■ **Problem description**:
Would you print the records below word for word, without the pictures?

Stored data entries
····················
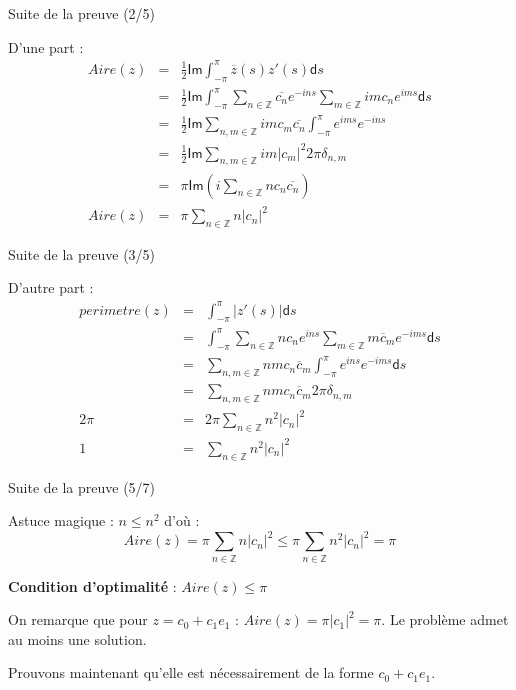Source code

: \documentclass[11pt,envcountsect,aspectratio=169]{beamer} %
\newcommand{\Z}{\mathbb{Z}}
\renewcommand{\d}{\mathsf{d}}
\renewcommand{\Im}{\mathsf{Im}}
\renewcommand{\ss}{\vspace*{\baselineskip}}
\begin{document}
\begin{frame}{Suite de la preuve (2/5)}

    D'une part :
    \begin{eqnarray*}
    Aire(z) &=& \frac{1}{2} \Im \int_{-\pi}^{\pi}{\overline{z}(s) z'(s) \d s} \\
    &=& \frac{1}{2} \Im \int_{-\pi}^{\pi}{ \sum_{n\in \Z}{\overline{c_n} e^{-ins}} \sum_{m\in \Z}{imc_n e^{ims}}}\d s\\
    &=& \frac{1}{2} \Im \sum_{n,m\in \Z}{ im c_m \overline{c_n} \int_{-\pi}^{\pi}{e^{ims}e^{-ins}} } \\
    &=& \frac{1}{2} \Im \sum_{n,m\in \Z}{ im |c_m|^2 2\pi \delta_{n,m} } \\
    &=& \pi \Im\left( i\textstyle\sum_{n\in \Z}{ n c_n \overline{c_n}}\right) \\
    Aire(z) &=&  \pi\sum_{n\in\Z}n|c_n|^2
    \end{eqnarray*}

\end{frame}

\begin{frame}{Suite de la preuve (3/5)}

    D'autre part :
    \begin{eqnarray*}
    perimetre(z) &=& \int_{-\pi}^\pi |z'(s)|\d s \\
    &=& \int_{-\pi}^{\pi}{ \sum_{n \in \Z}{n c_n e^{ins}} \sum_{m \in \Z}{m \overline{c}_m e^{-ims}} \d s}\\
    &=& \sum_{n,m \in \Z}{ nm c_n \overline{c}_m \int_{-\pi}^{\pi}{ e^{ins} e^{-ims} \d s} } \\
    &=& \sum_{n,m \in \Z}{ nm c_n \overline{c}_m 2\pi \delta_{n,m} } \\
    2\pi &=& 2\pi \sum_{n\in\Z}n^2|c_n|^2 \\
    1 &=& \sum_{n\in\Z}n^2|c_n|^2
    \end{eqnarray*}
    
\end{frame}

\begin{frame}{Suite de la preuve (5/7)}

    Astuce magique : $n\leqslant n^2$ d'où :
    \[ Aire(z) = \pi \sum_{n\in \Z}{n|c_n|^2} \leqslant \pi \sum_{n\in \Z}{n^2|c_n|^2} = \pi\]
    \ss

    \textbf{Condition d'optimalité} : $Aire(z) \leqslant \pi$
    \ss
    
    On remarque que pour $z=c_0+c_1e_1$ : $Aire(z) = \pi |c_1|^2 = \pi$. Le problème admet au moins une solution.
    
    Prouvons maintenant qu'elle est nécessairement de la forme $c_0+c_1e_1$.
    
\end{frame}
\end{document}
····················
■ **Problem solution**:
Source code

: \documentclass[11pt,envcountsect,aspectratio=169]{beamer} %
\newcommand{\Z}{\mathbb{Z}}
\renewcommand{\d}{\mathsf{d}}
\renewcommand{\Im}{\mathsf{Im}}
\renewcommand{\ss}{\vspace*{\baselineskip}}
\begin{document}
\begin{frame}{Suite de la preuve (2/5)}

    D'une part :
    \begin{eqnarray*}
    Aire(z) &=& \frac{1}{2} \Im \int_{-\pi}^{\pi}{\overline{z}(s) z'(s) \d s} \\
    &=& \frac{1}{2} \Im \int_{-\pi}^{\pi}{ \sum_{n\in \Z}{\overline{c_n} e^{-ins}} \sum_{m\in \Z}{imc_n e^{ims}}}\d s\\
    &=& \frac{1}{2} \Im \sum_{n,m\in \Z}{ im c_m \overline{c_n} \int_{-\pi}^{\pi}{e^{ims}e^{-ins}} } \\
    &=& \frac{1}{2} \Im \sum_{n,m\in \Z}{ im |c_m|^2 2\pi \delta_{n,m} } \\
    &=& \pi \Im\left( i\textstyle\sum_{n\in \Z}{ n c_n \overline{c_n}}\right) \\
    Aire(z) &=&  \pi\sum_{n\in\Z}n|c_n|^2
    \end{eqnarray*}

\end{frame}

\begin{frame}{Suite de la preuve (3/5)}

    D'autre part :
    \begin{eqnarray*}
    perimetre(z) &=& \int_{-\pi}^\pi |z'(s)|\d s \\
    &=& \int_{-\pi}^{\pi}{ \sum_{n \in \Z}{n c_n e^{ins}} \sum_{m \in \Z}{m \overline{c}_m e^{-ims}} \d s}\\
    &=& \sum_{n,m \in \Z}{ nm c_n \overline{c}_m \int_{-\pi}^{\pi}{ e^{ins} e^{-ims} \d s} } \\
    &=& \sum_{n,m \in \Z}{ nm c_n \overline{c}_m 2\pi \delta_{n,m} } \\
    2\pi &=& 2\pi \sum_{n\in\Z}n^2|c_n|^2 \\
    1 &=& \sum_{n\in\Z}n^2|c_n|^2
    \end{eqnarray*}
    
\end{frame}

\begin{frame}{Suite de la preuve (5/7)}

    Astuce magique : $n\leqslant n^2$ d'où :
    \[ Aire(z) = \pi \sum_{n\in \Z}{n|c_n|^2} \leqslant \pi \sum_{n\in \Z}{n^2|c_n|^2} = \pi\]
    \ss

    \textbf{Condition d'optimalité} : $Aire(z) \leqslant \pi$
    \ss
    
    On remarque que pour $z=c_0+c_1e_1$ : $Aire(z) = \pi |c_1|^2 = \pi$. Le problème admet au moins une solution.
    
    Prouvons maintenant qu'elle est nécessairement de la forme $c_0+c_1e_1$.
    
\end{frame}
\end{document}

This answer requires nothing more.